The 21-year-old admin of a Gounder caste page told TNM that Gounder culture is “different” from “other” cultures and they do not want inter-caste marriages to take place, especially between Gounder women and men from other castes. According to him, such marriages would “ruin the social fabric of the Gounder community”.
“We praise and glorify Yuvaraj because he protected our culture. That is why we show him as a ‘hero’ in our pages,” he said. “In real life, Yuvaraj does not discriminate against people from any caste. He only tried to protect Gounder culture, he did not do anything wrong.” The 21-year-old, who is a college student, is convinced that Yuvaraj is “no murderer”, but is unable to explain how exactly he “protected” Gounder culture.
Rise of online caste pages
Anti-caste activists are of the opinion that with the anonymity that comes with social media, it is easier for people to express hateful opinions online because there are often little to no repercussions.
Shalin Maria Lawrence, a writer and anti-caste activist, feels that the rise of jaadhi sangams, or caste associations, plays a role in the growth of caste pages on social media.
“There has been a significant rise in the number of these associations in the last 25 years or so. These associations travel to various districts that have a large population of their caste and teach caste pride to the young children there,” she said. “ Since these children have access to the internet, they share what they were taught, and that is how these caste pages are formed.”
Many of these pages become platforms for people from a single caste to organise offline events that aim to promote caste affinity and pride, especially among the youth. Shalin said these real-life events are usually planned on Facebook groups dedicated to these castes.

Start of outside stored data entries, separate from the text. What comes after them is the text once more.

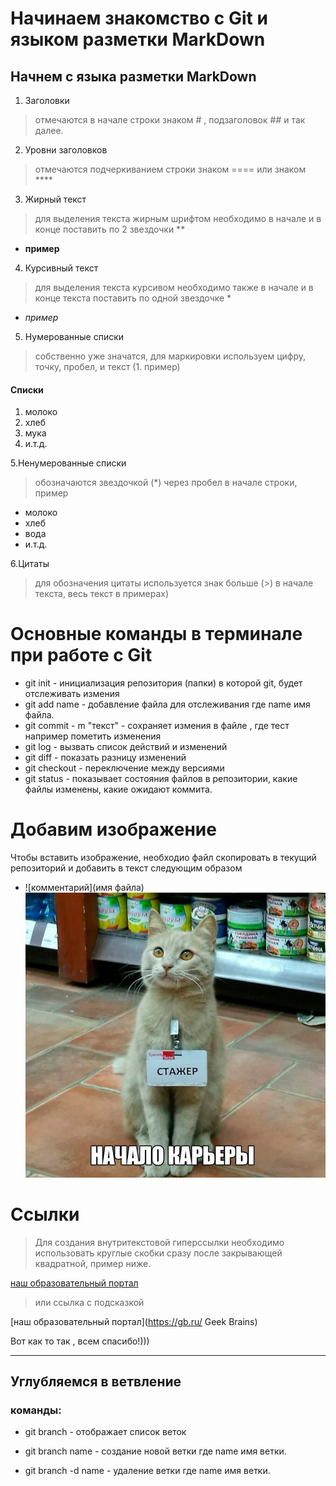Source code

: # Начинаем знакомство с Git и языком разметки MarkDown

## Начнем с языка разметки MarkDown
1. Заголовки 
>отмечаются в начале строки знаком # , подзаголовок ## и так далее.
2. Уровни заголовков 
> отмечаются подчеркиванием строки знаком ====
или знаком ****
3. Жирный текст
> для выделения текста жирным шрифтом необходимо в начале и в конце поставить по 2 звездочки ** 
* **пример**
4. Курсивный текст 
> для выделения текста курсивом необходимо также в начале и в конце текста поставить по одной звездочке *
* *пример*
5. Нумерованные списки 
>  собственно уже значатся, для маркировки используем цифру, точку, пробел, и текст (1. пример)
#### Списки
1. молоко
2. хлеб
3. мука
4. и.т.д.


5.Ненумерованные списки
> обозначаются звездочкой (*) через пробел в начале строки, пример
* молоко
* хлеб
* вода
* и.т.д.

6.Цитаты
>для обозначения цитаты используется знак больше (>) в начале текста, весь текст в примерах)


# Основные команды в терминале при работе с Git
* git init - инициализация репозитория (папки) в которой git, будет отслеживать измения
* git add name - добавление файла для отслеживания где name имя файла.
* git commit - m "текст" - сохраняет измения в файле , где тест например пометить изменения
* git log - вызвать список действий и изменений
* git diff - показать разницу изменений
* git checkout - переключение между версиями
* git status -   показывает состояния файлов в репозитории, какие файлы изменены, какие ожидают коммита.


# Добавим изображение
Чтобы вставить изображение, необходио файл скопировать в текущий репозиторий и добавить в текст следующим образом
* ![комментарий](имя файла)
![student](123.jpg)

# Ссылки 
>  Для создания внутритекстовой гиперссылки необходимо использовать круглые скобки сразу после закрывающей квадратной, пример ниже.

[наш образовательный портал](https://gb.ru/)

>или ссылка с подсказкой 

[наш образовательный портал](https://gb.ru/ Geek Brains)

Вот как то так , всем спасибо!)))
****

## Углубляемся в ветвление 
 ### команды:
 * git branch - отображает список веток
 * git branch name - создание новой ветки где name имя ветки.
 
 * git branch -d name - удаление ветки где name  имя ветки.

“Sometimes anti-caste activists are targeted online by these groups,” she said. “For instance, if a caste group based out of Villupuram is targeting an anti-caste activist in the same district, they will feel threatened, even if they may not physically harm them.”
Kowsalya agreed. She has been a vocal anti-caste activist after her husband Shankar, a Dalit man, was killed in 2016 by henchmen hired by her family members, who belonged to the dominant Thevar community. Giving the example of an event that took place in Madurai where several caste associations within the Thevar community participated, she said, “How will these caste associations organise these events? The internet facilitates this. In meetings like this, people passionately speak about how one must be proud of their caste and not allow inter-caste marriages.”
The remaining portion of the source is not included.